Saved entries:
>>>>

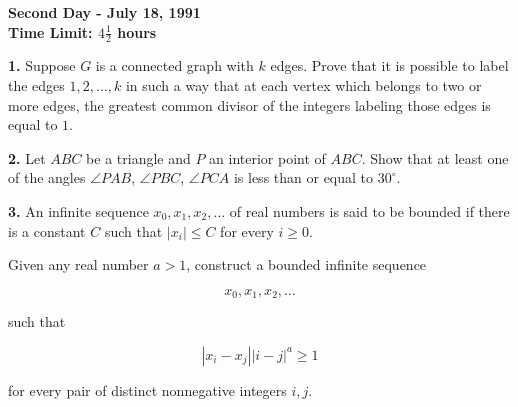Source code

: \documentclass[12pt]{article}
\begin{document}
\begin{center}
\textbf{\large Second Day - July 18, 1991}\\
\textbf{Time Limit: $4\frac{1}{2}$ hours}
\end{center}

\vspace{0.4cm}

\noindent
\textbf{1.} Suppose $G$ is a connected graph with $k$ edges. Prove that it is possible to label the edges $1, 2, \ldots , k$ in such a way that at each vertex
which belongs to two or more edges, the greatest common divisor of
the integers labeling those edges is equal to $1$.

\vspace{0.2cm}


\vspace{0.3cm}

\noindent
\textbf{2.} Let $ABC$ be a triangle and $P$ an interior point of $ABC$. Show that
at least one of the angles $\angle PAB$, $\angle PBC$, $\angle PCA$ is less than or equal
to $30^\circ$.

\vspace{0.3cm}

\noindent
\textbf{3.} An infinite sequence $x_0, x_1, x_2, \ldots$ of real numbers is said to be bounded
if there is a constant $C$ such that $|x_i| \leq C$ for every $i \geq 0$.

\vspace{0.2cm}

Given any real number $a > 1$, construct a bounded infinite sequence

\[
x_0, x_1, x_2, \ldots
\]

such that

\[
|x_i - x_j||i - j|^a \geq 1
\]

for every pair of distinct nonnegative integers $i, j$.
\end{document}
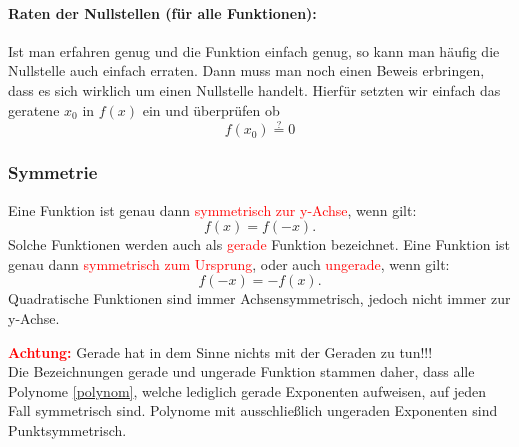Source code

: \paragraph{Raten der Nullstellen (für alle Funktionen):}
Ist man erfahren genug und die Funktion einfach genug, so kann man häufig die Nullstelle auch einfach erraten. Dann muss man noch einen Beweis erbringen, dass es sich wirklich um einen Nullstelle handelt. Hierfür setzten wir einfach das geratene $x_0$ in $f(x)$ ein und überprüfen ob 
\begin{equation*}
f(x_0) \stackrel{?}{=} 0
\end{equation*}


\subsubsection{Symmetrie} \label{sec:symmetrie}
Eine Funktion ist genau dann \textcolor{red}{symmetrisch zur y-Achse}, wenn gilt:
\begin{equation*}
f(x)=f(-x).
\end{equation*}
Solche Funktionen werden auch als \textcolor{red}{gerade} Funktion bezeichnet. Eine Funktion ist genau dann \textcolor{red}{symmetrisch zum Ursprung}, oder auch \textcolor{red}{ungerade}, wenn gilt:
\begin{equation*}
f(-x)=-f(x).
\end{equation*}
Quadratische Funktionen sind immer Achsensymmetrisch, jedoch nicht immer zur y-Achse.
\begin{warning}
	\textbf{\textcolor{red}{Achtung:}} Gerade hat in dem Sinne nichts mit der Geraden zu tun!!!\\
	Die Bezeichnungen gerade und ungerade Funktion stammen daher, dass alle Polynome \ref{polynom}, welche lediglich gerade Exponenten aufweisen, auf jeden Fall symmetrisch sind. Polynome mit ausschließlich ungeraden Exponenten sind Punktsymmetrisch.
\end{warning}
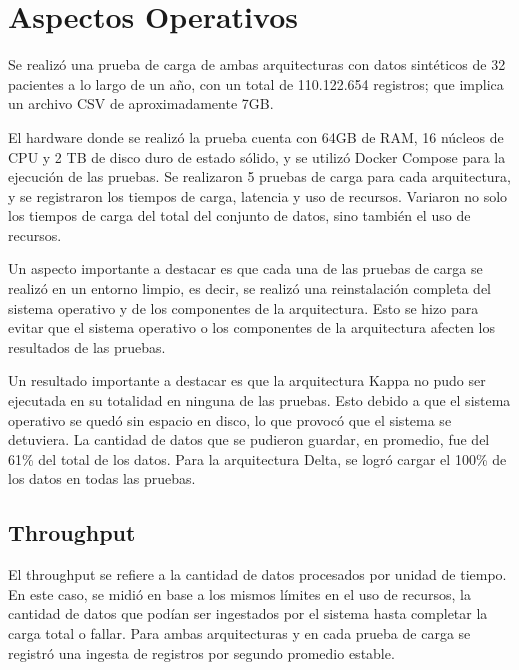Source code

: \section{Aspectos Operativos}

Se realizó una prueba de carga de ambas arquitecturas con datos sintéticos de 32 pacientes a lo largo de un año, con un total de 110.122.654 registros; 
que implica un archivo CSV de aproximadamente 7GB.\newline

El hardware donde se realizó la prueba cuenta con 64GB de RAM, 16 núcleos de CPU y 2 TB de disco duro de estado sólido, y se utilizó Docker Compose para la ejecución de las pruebas.
Se realizaron 5 pruebas de carga para cada arquitectura, y se registraron los tiempos de carga, latencia y uso de recursos.
Variaron no solo los tiempos de carga del total del conjunto de datos, sino también el uso de recursos.\newline

Un aspecto importante a destacar es que cada una de las pruebas de carga se realizó en un entorno limpio, 
es decir, se realizó una reinstalación completa del sistema operativo y de los componentes de la arquitectura.
Esto se hizo para evitar que el sistema operativo o los componentes de la arquitectura afecten los resultados de las pruebas.\newline

Un resultado importante a destacar es que la arquitectura Kappa no pudo ser ejecutada en su totalidad en ninguna de las pruebas. 
Esto debido a que el sistema operativo se quedó sin espacio en disco, lo que provocó que el sistema se detuviera.
La cantidad de datos que se pudieron guardar, en promedio, fue del 61\% del total de los datos.
Para la arquitectura Delta, se logró cargar el 100\% de los datos en todas las pruebas.

\newpage

\subsection{Throughput}
El throughput se refiere a la cantidad de datos procesados por unidad de tiempo.
En este caso, se midió en base a los mismos límites en el uso de recursos, la cantidad de datos que podían ser ingestados por el sistema hasta completar la carga total o fallar.
Para ambas arquitecturas y en cada prueba de carga se registró una ingesta de registros por segundo promedio estable.\newline
  

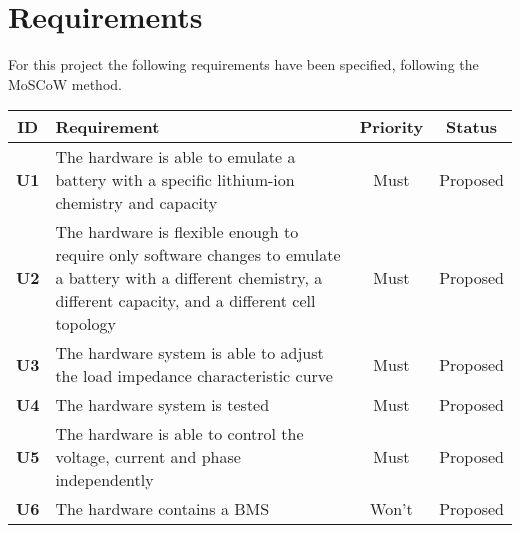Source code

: \section{Requirements}
For this project the following requirements have been specified, following the MoSCoW method. 

\begin{longtable}{|c|p{10cm}|c|c|}
    \hline
    \textbf{ID} & \textbf{Requirement} & \textbf{Priority} & \textbf{Status}\\ \hline 
    \textbf{U1} & The hardware is able to emulate a battery with a specific lithium-ion chemistry and capacity & Must & Proposed\\ \hline
    \textbf{U2} & The hardware is flexible enough to require only software changes to emulate a battery with a different chemistry, a different capacity, and a different cell topology & Must & Proposed\\ \hline
    \textbf{U3} & The hardware system is able to adjust the load impedance characteristic curve & Must & Proposed\\ \hline
    \textbf{U4} & The hardware system is tested & Must & Proposed\\ \hline
    \textbf{U5} & The hardware is able to control the voltage, current and phase independently & Must & Proposed\\ \hline
    \textbf{U6} & The hardware contains a BMS & Won't & Proposed\\ \hline
\end{longtable}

<<<<

**Aim of the task**
What is needed is a single figure, the number of lines in the entries above that contain "every".

**Task response**
2